Task requirements
Search the material below for lines containing the string "北海若曰", and copy every one you find.

Records provided
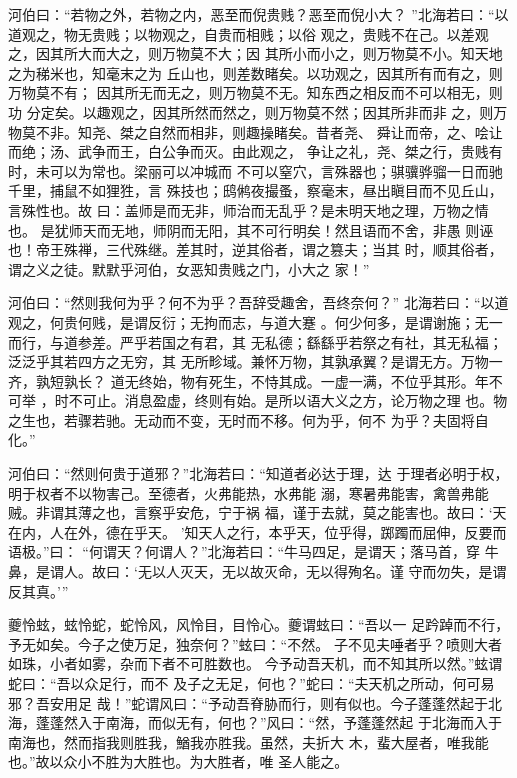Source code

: \documentclass[a4paper,12pt,UTF8,twoside]{ctexbook}
\begin{document}
河伯曰：“若物之外，若物之内，恶至而倪贵贱？恶至而倪小大？ ”北海若曰：“以道观之，物无贵贱；以物观之，自贵而相贱；以俗 观之，贵贱不在己。以差观之，因其所大而大之，则万物莫不大；因 其所小而小之，则万物莫不小。知天地之为稊米也，知毫末之为 丘山也，则差数睹矣。以功观之，因其所有而有之，则万物莫不有； 因其所无而无之，则万物莫不无。知东西之相反而不可以相无，则功 分定矣。以趣观之，因其所然而然之，则万物莫不然；因其所非而非 之，则万物莫不非。知尧、桀之自然而相非，则趣操睹矣。昔者尧、 舜让而帝，之、哙让而绝；汤、武争而王，白公争而灭。由此观之， 争让之礼，尧、桀之行，贵贱有时，未可以为常也。梁丽可以冲城而 不可以窒穴，言殊器也；骐骥骅骝一日而驰千里，捕鼠不如狸狌，言 殊技也；鸱鸺夜撮蚤，察毫末，昼出瞋目而不见丘山，言殊性也。故 曰：盖师是而无非，师治而无乱乎？是未明天地之理，万物之情也。 是犹师天而无地，师阴而无阳，其不可行明矣！然且语而不舍，非愚 则诬也！帝王殊禅，三代殊继。差其时，逆其俗者，谓之篡夫；当其 时，顺其俗者，谓之义之徒。默默乎河伯，女恶知贵贱之门，小大之 家！”

河伯曰：“然则我何为乎？何不为乎？吾辞受趣舍，吾终奈何？” 北海若曰：“以道观之，何贵何贱，是谓反衍；无拘而志，与道大蹇 。何少何多，是谓谢施；无一而行，与道参差。严乎若国之有君，其 无私德；繇繇乎若祭之有社，其无私福；泛泛乎其若四方之无穷，其 无所畛域。兼怀万物，其孰承翼？是谓无方。万物一齐，孰短孰长？ 道无终始，物有死生，不恃其成。一虚一满，不位乎其形。年不可举 ，时不可止。消息盈虚，终则有始。是所以语大义之方，论万物之理 也。物之生也，若骤若驰。无动而不变，无时而不移。何为乎，何不 为乎？夫固将自化。”

河伯曰：“然则何贵于道邪？”北海若曰：“知道者必达于理，达 于理者必明于权，明于权者不以物害己。至德者，火弗能热，水弗能 溺，寒暑弗能害，禽兽弗能贼。非谓其薄之也，言察乎安危，宁于祸 福，谨于去就，莫之能害也。故曰：‘天在内，人在外，德在乎天。 ’知天人之行，本乎天，位乎得，踯躅而屈伸，反要而语极。”曰： “何谓天？何谓人？”北海若曰：“牛马四足，是谓天；落马首，穿 牛鼻，是谓人。故曰：‘无以人灭天，无以故灭命，无以得殉名。谨 守而勿失，是谓反其真。’”

夔怜蚿，蚿怜蛇，蛇怜风，风怜目，目怜心。夔谓蚿曰：“吾以一 足趻踔而不行，予无如矣。今子之使万足，独奈何？”蚿曰：“不然。 子不见夫唾者乎？喷则大者如珠，小者如雾，杂而下者不可胜数也。 今予动吾天机，而不知其所以然。”蚿谓蛇曰：“吾以众足行，而不 及子之无足，何也？”蛇曰：“夫天机之所动，何可易邪？吾安用足 哉！”蛇谓风曰：“予动吾脊胁而行，则有似也。今子蓬蓬然起于北 海，蓬蓬然入于南海，而似无有，何也？”风曰：“然，予蓬蓬然起 于北海而入于南海也，然而指我则胜我，鰌我亦胜我。虽然，夫折大 木，蜚大屋者，唯我能也。”故以众小不胜为大胜也。为大胜者，唯 圣人能之。
\end{document}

Result of the task
河伯曰：“若物之外，若物之内，恶至而倪贵贱？恶至而倪小大？ ”北海若曰：“以道观之，物无贵贱；以物观之，自贵而相贱；以俗 观之，贵贱不在己。以差观之，因其所大而大之，则万物莫不大；因 其所小而小之，则万物莫不小。知天地之为稊米也，知毫末之为 丘山也，则差数睹矣。以功观之，因其所有而有之，则万物莫不有； 因其所无而无之，则万物莫不无。知东西之相反而不可以相无，则功 分定矣。以趣观之，因其所然而然之，则万物莫不然；因其所非而非 之，则万物莫不非。知尧、桀之自然而相非，则趣操睹矣。昔者尧、 舜让而帝，之、哙让而绝；汤、武争而王，白公争而灭。由此观之， 争让之礼，尧、桀之行，贵贱有时，未可以为常也。梁丽可以冲城而 不可以窒穴，言殊器也；骐骥骅骝一日而驰千里，捕鼠不如狸狌，言 殊技也；鸱鸺夜撮蚤，察毫末，昼出瞋目而不见丘山，言殊性也。故 曰：盖师是而无非，师治而无乱乎？是未明天地之理，万物之情也。 是犹师天而无地，师阴而无阳，其不可行明矣！然且语而不舍，非愚 则诬也！帝王殊禅，三代殊继。差其时，逆其俗者，谓之篡夫；当其 时，顺其俗者，谓之义之徒。默默乎河伯，女恶知贵贱之门，小大之 家！”
河伯曰：“然则我何为乎？何不为乎？吾辞受趣舍，吾终奈何？” 北海若曰：“以道观之，何贵何贱，是谓反衍；无拘而志，与道大蹇 。何少何多，是谓谢施；无一而行，与道参差。严乎若国之有君，其 无私德；繇繇乎若祭之有社，其无私福；泛泛乎其若四方之无穷，其 无所畛域。兼怀万物，其孰承翼？是谓无方。万物一齐，孰短孰长？ 道无终始，物有死生，不恃其成。一虚一满，不位乎其形。年不可举 ，时不可止。消息盈虚，终则有始。是所以语大义之方，论万物之理 也。物之生也，若骤若驰。无动而不变，无时而不移。何为乎，何不 为乎？夫固将自化。”
河伯曰：“然则何贵于道邪？”北海若曰：“知道者必达于理，达 于理者必明于权，明于权者不以物害己。至德者，火弗能热，水弗能 溺，寒暑弗能害，禽兽弗能贼。非谓其薄之也，言察乎安危，宁于祸 福，谨于去就，莫之能害也。故曰：‘天在内，人在外，德在乎天。 ’知天人之行，本乎天，位乎得，踯躅而屈伸，反要而语极。”曰： “何谓天？何谓人？”北海若曰：“牛马四足，是谓天；落马首，穿 牛鼻，是谓人。故曰：‘无以人灭天，无以故灭命，无以得殉名。谨 守而勿失，是谓反其真。’”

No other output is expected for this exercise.